**WHAT IS NEEDED**
Copy out all the entries word for word.

**RECORDS FOR PROCESSING**
□ □ □ □ □ □ □
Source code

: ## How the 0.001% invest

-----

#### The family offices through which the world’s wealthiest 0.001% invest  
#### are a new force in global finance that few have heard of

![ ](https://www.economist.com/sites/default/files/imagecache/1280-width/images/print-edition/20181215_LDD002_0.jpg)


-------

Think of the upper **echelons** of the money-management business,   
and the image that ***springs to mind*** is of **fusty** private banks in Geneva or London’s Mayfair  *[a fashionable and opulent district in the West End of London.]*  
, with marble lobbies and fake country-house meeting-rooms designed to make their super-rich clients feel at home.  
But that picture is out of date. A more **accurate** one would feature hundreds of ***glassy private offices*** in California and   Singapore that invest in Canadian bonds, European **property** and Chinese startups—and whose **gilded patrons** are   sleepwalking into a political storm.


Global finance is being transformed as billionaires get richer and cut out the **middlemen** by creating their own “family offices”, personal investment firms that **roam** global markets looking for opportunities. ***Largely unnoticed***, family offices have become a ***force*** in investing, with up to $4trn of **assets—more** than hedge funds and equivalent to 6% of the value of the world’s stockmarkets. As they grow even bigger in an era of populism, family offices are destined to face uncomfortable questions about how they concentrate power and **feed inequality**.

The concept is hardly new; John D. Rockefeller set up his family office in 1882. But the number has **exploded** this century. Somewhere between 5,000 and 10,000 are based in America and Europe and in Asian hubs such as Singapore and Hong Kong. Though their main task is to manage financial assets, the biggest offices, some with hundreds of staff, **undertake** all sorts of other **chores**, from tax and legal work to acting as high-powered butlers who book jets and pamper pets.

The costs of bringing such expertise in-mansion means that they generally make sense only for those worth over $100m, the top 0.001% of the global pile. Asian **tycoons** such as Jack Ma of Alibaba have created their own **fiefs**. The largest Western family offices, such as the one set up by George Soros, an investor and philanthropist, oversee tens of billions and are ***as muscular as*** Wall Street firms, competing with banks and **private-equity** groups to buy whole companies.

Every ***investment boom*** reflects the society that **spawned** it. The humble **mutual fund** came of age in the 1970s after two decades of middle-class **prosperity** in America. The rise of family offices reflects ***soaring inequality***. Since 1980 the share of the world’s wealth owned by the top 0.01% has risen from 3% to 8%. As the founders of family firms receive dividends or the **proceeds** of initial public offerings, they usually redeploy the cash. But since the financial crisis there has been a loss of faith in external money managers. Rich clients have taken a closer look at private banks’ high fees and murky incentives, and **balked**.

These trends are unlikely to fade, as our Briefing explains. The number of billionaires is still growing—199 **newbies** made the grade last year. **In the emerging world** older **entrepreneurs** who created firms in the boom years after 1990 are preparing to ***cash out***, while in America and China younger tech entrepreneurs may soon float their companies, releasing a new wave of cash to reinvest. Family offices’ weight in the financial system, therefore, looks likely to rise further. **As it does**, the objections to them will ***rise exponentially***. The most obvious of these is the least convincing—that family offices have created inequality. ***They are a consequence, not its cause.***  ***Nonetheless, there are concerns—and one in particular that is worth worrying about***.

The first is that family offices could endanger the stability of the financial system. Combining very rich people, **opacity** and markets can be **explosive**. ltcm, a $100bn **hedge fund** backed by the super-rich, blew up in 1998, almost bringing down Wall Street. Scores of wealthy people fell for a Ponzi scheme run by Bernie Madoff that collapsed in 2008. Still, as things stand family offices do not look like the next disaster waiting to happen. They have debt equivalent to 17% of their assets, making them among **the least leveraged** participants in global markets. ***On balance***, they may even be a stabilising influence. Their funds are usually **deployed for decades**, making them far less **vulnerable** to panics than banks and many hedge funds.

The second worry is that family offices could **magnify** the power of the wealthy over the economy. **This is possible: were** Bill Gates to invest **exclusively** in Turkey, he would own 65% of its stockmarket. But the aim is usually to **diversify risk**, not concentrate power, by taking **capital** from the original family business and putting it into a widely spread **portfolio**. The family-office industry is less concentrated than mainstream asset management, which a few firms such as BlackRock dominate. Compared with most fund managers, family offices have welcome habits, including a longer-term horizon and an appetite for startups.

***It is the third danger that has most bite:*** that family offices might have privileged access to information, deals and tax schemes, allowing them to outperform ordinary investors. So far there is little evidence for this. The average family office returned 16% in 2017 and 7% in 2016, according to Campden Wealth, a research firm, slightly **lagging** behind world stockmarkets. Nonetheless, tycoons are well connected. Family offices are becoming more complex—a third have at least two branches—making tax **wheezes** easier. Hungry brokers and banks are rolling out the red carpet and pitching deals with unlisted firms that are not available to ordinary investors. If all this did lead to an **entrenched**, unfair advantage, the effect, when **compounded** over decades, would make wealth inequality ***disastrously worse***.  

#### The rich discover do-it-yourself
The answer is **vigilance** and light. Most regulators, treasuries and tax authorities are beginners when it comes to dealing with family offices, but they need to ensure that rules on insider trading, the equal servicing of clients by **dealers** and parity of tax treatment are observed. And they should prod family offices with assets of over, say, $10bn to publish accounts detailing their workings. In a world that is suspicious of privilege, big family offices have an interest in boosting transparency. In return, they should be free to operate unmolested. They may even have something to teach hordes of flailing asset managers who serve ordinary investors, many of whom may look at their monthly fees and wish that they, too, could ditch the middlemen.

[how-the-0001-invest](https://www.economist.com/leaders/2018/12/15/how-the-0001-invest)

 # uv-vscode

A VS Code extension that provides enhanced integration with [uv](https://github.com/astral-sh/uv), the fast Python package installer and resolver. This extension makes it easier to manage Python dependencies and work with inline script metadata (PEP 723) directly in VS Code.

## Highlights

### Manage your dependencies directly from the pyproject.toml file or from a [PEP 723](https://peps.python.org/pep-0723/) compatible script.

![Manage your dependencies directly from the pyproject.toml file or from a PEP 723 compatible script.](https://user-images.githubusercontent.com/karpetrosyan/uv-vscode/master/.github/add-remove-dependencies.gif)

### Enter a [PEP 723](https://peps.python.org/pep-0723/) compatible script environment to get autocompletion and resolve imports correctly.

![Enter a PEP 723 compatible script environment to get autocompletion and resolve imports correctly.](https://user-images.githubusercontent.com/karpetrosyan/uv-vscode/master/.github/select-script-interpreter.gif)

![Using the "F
□ □ □ □ □ □ □
**TASK SOLUTION**
Source code

: ## How the 0.001% invest

-----

#### The family offices through which the world’s wealthiest 0.001% invest  
#### are a new force in global finance that few have heard of

![ ](https://www.economist.com/sites/default/files/imagecache/1280-width/images/print-edition/20181215_LDD002_0.jpg)


-------

Think of the upper **echelons** of the money-management business,   
and the image that ***springs to mind*** is of **fusty** private banks in Geneva or London’s Mayfair  *[a fashionable and opulent district in the West End of London.]*  
, with marble lobbies and fake country-house meeting-rooms designed to make their super-rich clients feel at home.  
But that picture is out of date. A more **accurate** one would feature hundreds of ***glassy private offices*** in California and   Singapore that invest in Canadian bonds, European **property** and Chinese startups—and whose **gilded patrons** are   sleepwalking into a political storm.


Global finance is being transformed as billionaires get richer and cut out the **middlemen** by creating their own “family offices”, personal investment firms that **roam** global markets looking for opportunities. ***Largely unnoticed***, family offices have become a ***force*** in investing, with up to $4trn of **assets—more** than hedge funds and equivalent to 6% of the value of the world’s stockmarkets. As they grow even bigger in an era of populism, family offices are destined to face uncomfortable questions about how they concentrate power and **feed inequality**.

The concept is hardly new; John D. Rockefeller set up his family office in 1882. But the number has **exploded** this century. Somewhere between 5,000 and 10,000 are based in America and Europe and in Asian hubs such as Singapore and Hong Kong. Though their main task is to manage financial assets, the biggest offices, some with hundreds of staff, **undertake** all sorts of other **chores**, from tax and legal work to acting as high-powered butlers who book jets and pamper pets.

The costs of bringing such expertise in-mansion means that they generally make sense only for those worth over $100m, the top 0.001% of the global pile. Asian **tycoons** such as Jack Ma of Alibaba have created their own **fiefs**. The largest Western family offices, such as the one set up by George Soros, an investor and philanthropist, oversee tens of billions and are ***as muscular as*** Wall Street firms, competing with banks and **private-equity** groups to buy whole companies.

Every ***investment boom*** reflects the society that **spawned** it. The humble **mutual fund** came of age in the 1970s after two decades of middle-class **prosperity** in America. The rise of family offices reflects ***soaring inequality***. Since 1980 the share of the world’s wealth owned by the top 0.01% has risen from 3% to 8%. As the founders of family firms receive dividends or the **proceeds** of initial public offerings, they usually redeploy the cash. But since the financial crisis there has been a loss of faith in external money managers. Rich clients have taken a closer look at private banks’ high fees and murky incentives, and **balked**.

These trends are unlikely to fade, as our Briefing explains. The number of billionaires is still growing—199 **newbies** made the grade last year. **In the emerging world** older **entrepreneurs** who created firms in the boom years after 1990 are preparing to ***cash out***, while in America and China younger tech entrepreneurs may soon float their companies, releasing a new wave of cash to reinvest. Family offices’ weight in the financial system, therefore, looks likely to rise further. **As it does**, the objections to them will ***rise exponentially***. The most obvious of these is the least convincing—that family offices have created inequality. ***They are a consequence, not its cause.***  ***Nonetheless, there are concerns—and one in particular that is worth worrying about***.

The first is that family offices could endanger the stability of the financial system. Combining very rich people, **opacity** and markets can be **explosive**. ltcm, a $100bn **hedge fund** backed by the super-rich, blew up in 1998, almost bringing down Wall Street. Scores of wealthy people fell for a Ponzi scheme run by Bernie Madoff that collapsed in 2008. Still, as things stand family offices do not look like the next disaster waiting to happen. They have debt equivalent to 17% of their assets, making them among **the least leveraged** participants in global markets. ***On balance***, they may even be a stabilising influence. Their funds are usually **deployed for decades**, making them far less **vulnerable** to panics than banks and many hedge funds.

The second worry is that family offices could **magnify** the power of the wealthy over the economy. **This is possible: were** Bill Gates to invest **exclusively** in Turkey, he would own 65% of its stockmarket. But the aim is usually to **diversify risk**, not concentrate power, by taking **capital** from the original family business and putting it into a widely spread **portfolio**. The family-office industry is less concentrated than mainstream asset management, which a few firms such as BlackRock dominate. Compared with most fund managers, family offices have welcome habits, including a longer-term horizon and an appetite for startups.

***It is the third danger that has most bite:*** that family offices might have privileged access to information, deals and tax schemes, allowing them to outperform ordinary investors. So far there is little evidence for this. The average family office returned 16% in 2017 and 7% in 2016, according to Campden Wealth, a research firm, slightly **lagging** behind world stockmarkets. Nonetheless, tycoons are well connected. Family offices are becoming more complex—a third have at least two branches—making tax **wheezes** easier. Hungry brokers and banks are rolling out the red carpet and pitching deals with unlisted firms that are not available to ordinary investors. If all this did lead to an **entrenched**, unfair advantage, the effect, when **compounded** over decades, would make wealth inequality ***disastrously worse***.  

#### The rich discover do-it-yourself
The answer is **vigilance** and light. Most regulators, treasuries and tax authorities are beginners when it comes to dealing with family offices, but they need to ensure that rules on insider trading, the equal servicing of clients by **dealers** and parity of tax treatment are observed. And they should prod family offices with assets of over, say, $10bn to publish accounts detailing their workings. In a world that is suspicious of privilege, big family offices have an interest in boosting transparency. In return, they should be free to operate unmolested. They may even have something to teach hordes of flailing asset managers who serve ordinary investors, many of whom may look at their monthly fees and wish that they, too, could ditch the middlemen.

[how-the-0001-invest](https://www.economist.com/leaders/2018/12/15/how-the-0001-invest)

 # uv-vscode

A VS Code extension that provides enhanced integration with [uv](https://github.com/astral-sh/uv), the fast Python package installer and resolver. This extension makes it easier to manage Python dependencies and work with inline script metadata (PEP 723) directly in VS Code.

## Highlights

### Manage your dependencies directly from the pyproject.toml file or from a [PEP 723](https://peps.python.org/pep-0723/) compatible script.

![Manage your dependencies directly from the pyproject.toml file or from a PEP 723 compatible script.](https://user-images.githubusercontent.com/karpetrosyan/uv-vscode/master/.github/add-remove-dependencies.gif)

### Enter a [PEP 723](https://peps.python.org/pep-0723/) compatible script environment to get autocompletion and resolve imports correctly.

![Enter a PEP 723 compatible script environment to get autocompletion and resolve imports correctly.](https://user-images.githubusercontent.com/karpetrosyan/uv-vscode/master/.github/select-script-interpreter.gif)

![Using the "F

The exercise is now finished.